Exercise: Whenever a line of the data below holds the string "scratch", copy that line.

Information provided:

Start of Block

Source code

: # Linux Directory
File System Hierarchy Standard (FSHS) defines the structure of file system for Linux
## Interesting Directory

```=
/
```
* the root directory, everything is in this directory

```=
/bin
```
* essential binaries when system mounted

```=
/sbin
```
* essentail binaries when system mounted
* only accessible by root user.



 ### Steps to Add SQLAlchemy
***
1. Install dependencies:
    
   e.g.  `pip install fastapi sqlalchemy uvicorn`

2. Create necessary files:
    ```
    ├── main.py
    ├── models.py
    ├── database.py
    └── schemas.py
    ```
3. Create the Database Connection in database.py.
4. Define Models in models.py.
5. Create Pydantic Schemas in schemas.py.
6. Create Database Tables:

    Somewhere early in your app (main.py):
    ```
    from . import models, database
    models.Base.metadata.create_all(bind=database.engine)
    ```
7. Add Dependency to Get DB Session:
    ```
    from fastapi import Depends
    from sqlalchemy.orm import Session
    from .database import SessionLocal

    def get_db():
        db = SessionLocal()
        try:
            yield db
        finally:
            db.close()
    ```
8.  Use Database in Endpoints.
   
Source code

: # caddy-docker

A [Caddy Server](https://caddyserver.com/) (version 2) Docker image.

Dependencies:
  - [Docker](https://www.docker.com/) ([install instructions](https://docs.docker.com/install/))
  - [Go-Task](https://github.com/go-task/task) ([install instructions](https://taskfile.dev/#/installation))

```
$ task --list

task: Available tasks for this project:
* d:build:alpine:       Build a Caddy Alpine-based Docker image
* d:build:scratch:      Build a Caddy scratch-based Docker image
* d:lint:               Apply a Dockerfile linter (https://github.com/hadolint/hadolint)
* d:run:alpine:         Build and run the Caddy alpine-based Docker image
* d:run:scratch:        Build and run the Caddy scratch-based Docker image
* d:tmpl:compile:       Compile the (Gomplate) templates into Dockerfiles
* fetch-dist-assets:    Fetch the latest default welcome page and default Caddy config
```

End of Block

Reply to the task:
* d:build:scratch:      Build a Caddy scratch-based Docker image
* d:run:scratch:        Build and run the Caddy scratch-based Docker image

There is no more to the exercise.